Ruiz pertenece a esa raza de narradores que —por convencimiento o por necesidad— parten de la austeridad de medios más absoluta para sublimarla mediante un enorme poder de fabulación. Así ocurría también con el Borges de Tlön, Uqbar, Orbis Tertius, donde una presumible errata de impresión en una enciclopedia desvelaba la existencia de un universo paralelo, o con Orson Welles, que utilizaba su magia de cineasta para crear mundos maravillosos donde la mayor parte de los cineastas sólo encontrarían materiales de derribo, como esa inverosímil imagen de un avión que sobrevuela Barcelona sin tripulación alguna, a partir de la cual surge la rocambolesca historia de Mr. Arkadin (1954). Para el realizador chileno no importa el material de partida y emplea su erudición e imaginación sin límites para subvertir los géneros o disolver las fronteras entre ellos, mezclando ficción y documental, realizando, en última instancia, una profunda reflexión sobre las apariencias. Posiblemente, eso hace que films internacionalmente reconocidos como La hipótesis del cuadro robado (L’hypothèse du tableau volé, 1978), Las tres coronas del marinero (Les trois couronnes du matelot, 1983) o su adaptación a la pantalla de la “inadaptable” obra de Proust El tiempo recuperado (Le temps retrouvé, 1999), encuentren dificultad para conectar con el gran público, ya que demandan una audiencia atenta y que no sólo busca entretenimiento en el cine.
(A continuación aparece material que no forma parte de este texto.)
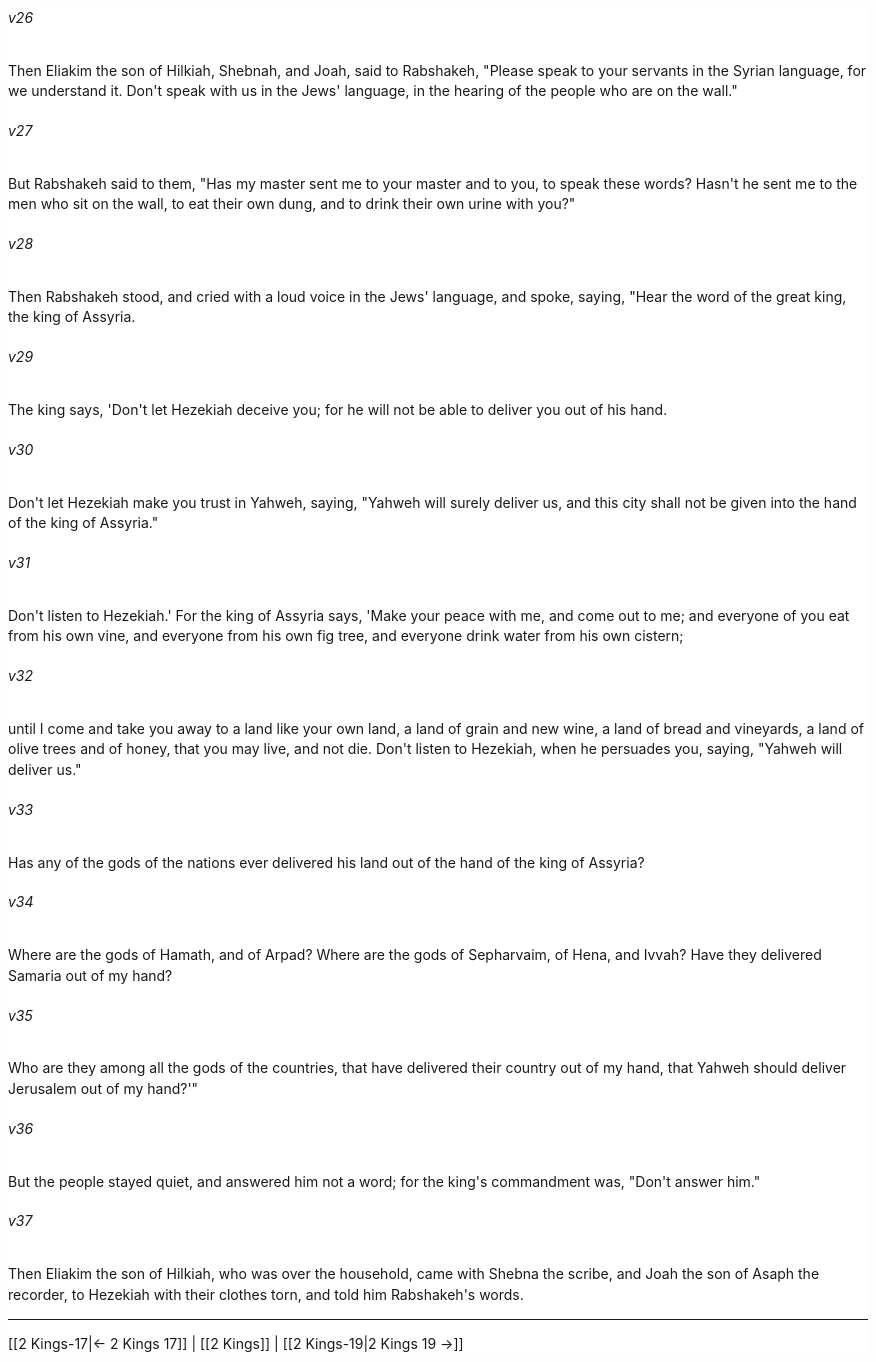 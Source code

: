 ###### v26 
Then Eliakim the son of Hilkiah, Shebnah, and Joah, said to Rabshakeh, "Please speak to your servants in the Syrian language, for we understand it. Don't speak with us in the Jews' language, in the hearing of the people who are on the wall." 

###### v27 
But Rabshakeh said to them, "Has my master sent me to your master and to you, to speak these words? Hasn't he sent me to the men who sit on the wall, to eat their own dung, and to drink their own urine with you?" 

###### v28 
Then Rabshakeh stood, and cried with a loud voice in the Jews' language, and spoke, saying, "Hear the word of the great king, the king of Assyria. 

###### v29 
The king says, 'Don't let Hezekiah deceive you; for he will not be able to deliver you out of his hand. 

###### v30 
Don't let Hezekiah make you trust in Yahweh, saying, "Yahweh will surely deliver us, and this city shall not be given into the hand of the king of Assyria." 

###### v31 
Don't listen to Hezekiah.' For the king of Assyria says, 'Make your peace with me, and come out to me; and everyone of you eat from his own vine, and everyone from his own fig tree, and everyone drink water from his own cistern; 

###### v32 
until I come and take you away to a land like your own land, a land of grain and new wine, a land of bread and vineyards, a land of olive trees and of honey, that you may live, and not die. Don't listen to Hezekiah, when he persuades you, saying, "Yahweh will deliver us." 

###### v33 
Has any of the gods of the nations ever delivered his land out of the hand of the king of Assyria? 

###### v34 
Where are the gods of Hamath, and of Arpad? Where are the gods of Sepharvaim, of Hena, and Ivvah? Have they delivered Samaria out of my hand? 

###### v35 
Who are they among all the gods of the countries, that have delivered their country out of my hand, that Yahweh should deliver Jerusalem out of my hand?'" 

###### v36 
But the people stayed quiet, and answered him not a word; for the king's commandment was, "Don't answer him." 

###### v37 
Then Eliakim the son of Hilkiah, who was over the household, came with Shebna the scribe, and Joah the son of Asaph the recorder, to Hezekiah with their clothes torn, and told him Rabshakeh's words.

***
[[2 Kings-17|← 2 Kings 17]] | [[2 Kings]] | [[2 Kings-19|2 Kings 19 →]]
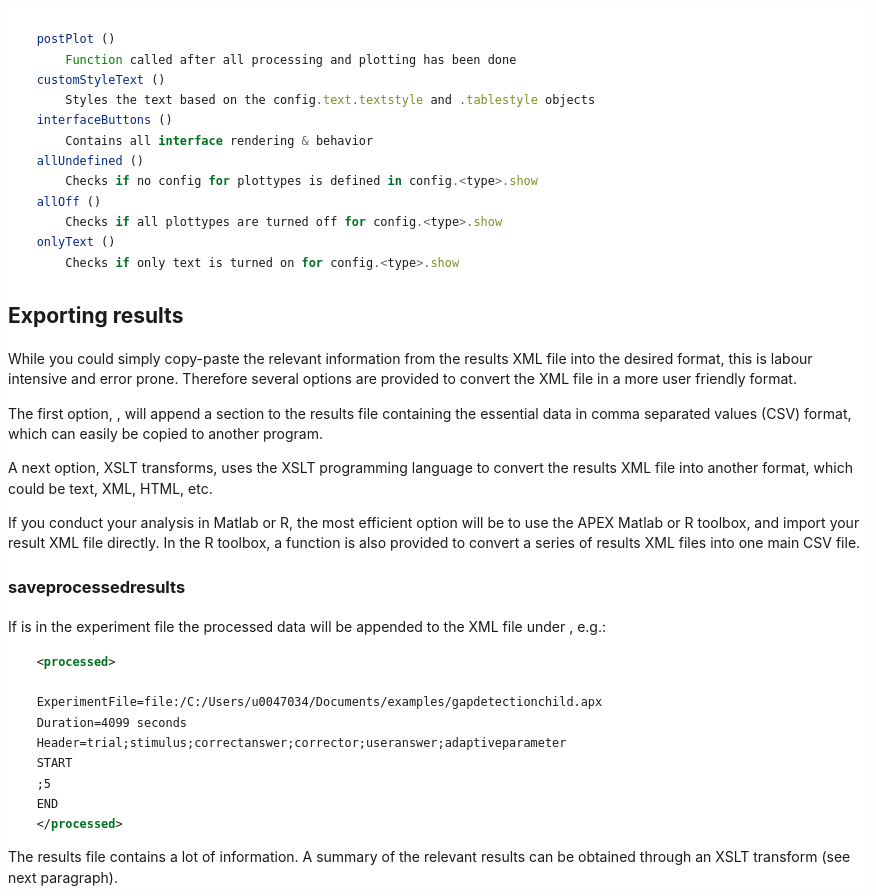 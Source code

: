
 ```javascript

    postPlot ()
        Function called after all processing and plotting has been done
    customStyleText ()
        Styles the text based on the config.text.textstyle and .tablestyle objects
    interfaceButtons ()
        Contains all interface rendering & behavior
    allUndefined ()
        Checks if no config for plottypes is defined in config.<type>.show 
    allOff ()
        Checks if all plottypes are turned off for config.<type>.show 
    onlyText ()
        Checks if only text is turned on for config.<type>.show 
```

Exporting results
-----------------

While you could simply copy-paste the relevant information from the
results XML file into the desired format, this is labour intensive and
error prone. Therefore several options are provided to convert the XML
file in a more user friendly format.

The first option, , will append a section to the results file containing
the essential data in comma separated values (CSV) format, which can
easily be copied to another program.

A next option, XSLT transforms, uses the XSLT programming language to
convert the results XML file into another format, which could be text,
XML, HTML, etc.

If you conduct your analysis in Matlab or R, the most efficient option
will be to use the APEX Matlab or R toolbox, and import your result XML
file directly. In the R toolbox, a function is also provided to convert
a series of results XML files into one main CSV file.

### saveprocessedresults

If is in the experiment file the processed data will be appended to the
XML file under , e.g.:

```xml
    <processed>

    ExperimentFile=file:/C:/Users/u0047034/Documents/examples/gapdetectionchild.apx
    Duration=4099 seconds
    Header=trial;stimulus;correctanswer;corrector;useranswer;adaptiveparameter
    START
    ;5
    END
    </processed>
```

The results file contains a lot of information. A summary of the
relevant results can be obtained through an XSLT transform (see next
paragraph).

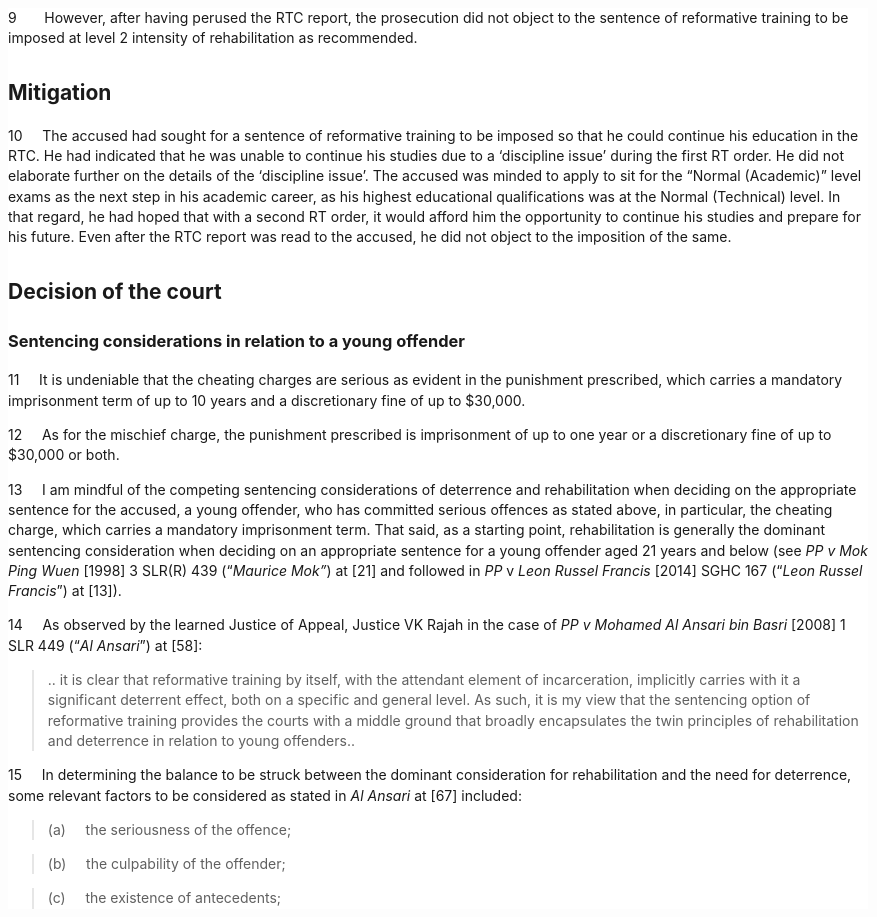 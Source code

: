 9       However, after having perused the RTC report, the prosecution did not object to the sentence of reformative training to be imposed at level 2 intensity of rehabilitation as recommended.

## Mitigation

10     The accused had sought for a sentence of reformative training to be imposed so that he could continue his education in the RTC. He had indicated that he was unable to continue his studies due to a ‘discipline issue’ during the first RT order. He did not elaborate further on the details of the ‘discipline issue’. The accused was minded to apply to sit for the “Normal (Academic)” level exams as the next step in his academic career, as his highest educational qualifications was at the Normal (Technical) level. In that regard, he had hoped that with a second RT order, it would afford him the opportunity to continue his studies and prepare for his future. Even after the RTC report was read to the accused, he did not object to the imposition of the same.

## Decision of the court

### Sentencing considerations in relation to a young offender

11     It is undeniable that the cheating charges are serious as evident in the punishment prescribed, which carries a mandatory imprisonment term of up to 10 years and a discretionary fine of up to $30,000.

12     As for the mischief charge, the punishment prescribed is imprisonment of up to one year or a discretionary fine of up to $30,000 or both.

13     I am mindful of the competing sentencing considerations of deterrence and rehabilitation when deciding on the appropriate sentence for the accused, a young offender, who has committed serious offences as stated above, in particular, the cheating charge, which carries a mandatory imprisonment term. That said, as a starting point, rehabilitation is generally the dominant sentencing consideration when deciding on an appropriate sentence for a young offender aged 21 years and below (see _PP v Mok Ping Wuen_ <span class="citation">\[1998\] 3 SLR(R) 439</span> (“_Maurice Mok”_) at \[21\] and followed in _PP_ v _Leon Russel Francis_ <span class="citation">\[2014\] SGHC 167</span> (“_Leon Russel Francis_”) at \[13\]).

14     As observed by the learned Justice of Appeal, Justice VK Rajah in the case of _PP v Mohamed Al Ansari bin Basri_ <span class="citation">\[2008\] 1 SLR 449</span> (“_Al Ansari_”) at \[58\]:

> .. it is clear that reformative training by itself, with the attendant element of incarceration, implicitly carries with it a significant deterrent effect, both on a specific and general level. As such, it is my view that the sentencing option of reformative training provides the courts with a middle ground that broadly encapsulates the twin principles of rehabilitation and deterrence in relation to young offenders..

15     In determining the balance to be struck between the dominant consideration for rehabilitation and the need for deterrence, some relevant factors to be considered as stated in _Al Ansari_ at \[67\] included:

> (a)     the seriousness of the offence;

> (b)     the culpability of the offender;

> (c)     the existence of antecedents;


[^1]: “RFID” denotes radio frequency identification.
[^2]: The records regarding the various orders were obtained from the Youth Court. This information is also consistent with the RTC report dated 7 August 2019.
[^3]: RTC report – page 6 under “Alcohol/Drug Problems”; The accused shared that he was drinking alcohol thrice a week and where most of the drinking sessions went past his curfew hours.
[^4]: RTC report – pages 5 and 6
[^5]: RTC report – page 4
[^6]: RTC report – page 5
[^7]: RTC report – page 6 under “Personality Behaviour”
[^8]: RTC report – page 6; whilst the accused appear to contradict the SOF in relation to his involvement in the cheating offences, it must be noted that the accused did not raise this in court prior to being sentenced.
[^9]: In _Mohamed Noh’s_ case, the 17-year old offender pleaded guilty to four charges of aggravated outrage of modesty, two of rape, three of unnatural sex offences and a robbery charge which arose from an incident where the offender forcibly took a mobile phone from a girl’s pocket after he accosted her. The victims were pre-pubescent girls where he followed them into lifts when they were returning home alone. He would follow them into the lifts and approach them from behind after they emerged from the lifts, covered their mouths and dragged them to a staircase landing where the offences were committed. The accused was sentenced to 20 years’ imprisonment and 24 strokes of the cane.
[^10]: RTC report – page 7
De uno modo u otro, Ruiz ha tratado siempre, con sus películas, de crear un tipo de público más exigente. Y, para ello, el director chileno ha combatido frontalmente el cine de consumo comercial, o lo que él denomina el “paradigma narrativo-industrial”. Este paradigma no es otra cosa que la fórmula explotada por el cine de Hollywood, en la que, básicamente, el espectador asiste a una competición “deportiva” entre dos o más personajes que se ha de resolver con el triunfo de uno de ellos. Es este conflicto central el que, en cualquier caso, justifica el desarrollo de la película y el que dirige la atención del público hasta llegar al final del relato. Como alternativa a este modelo, Ruiz defiende un cine que no se basa en la eficacia narrativa, sino en la paradoja, en su capacidad para sugerir diferentes significados e interpretaciones. Al contrario de lo que ocurre en el cine comercial, sus películas no parten de una sucesión de hechos más o menos previsibles. En su trabajo como cineasta, por ejemplo, Ruiz no escribe el guión hasta haber terminado el rodaje y lo que filma se inspira en imágenes que le obsesionan, en ideas generales que luego trata de interrelacionar sin apoyarse en un patrón dado, según una lógica más cercana a la poesía que a la novela. El cine que Raúl Ruiz propone es, en definitiva, un cine de la resistencia y, por ello, un cine necesario.

Publicado en Revista Malinche nº 2 (marzo de 2007), publicación de la Casa de las Américas de la Comunidad Valenciana.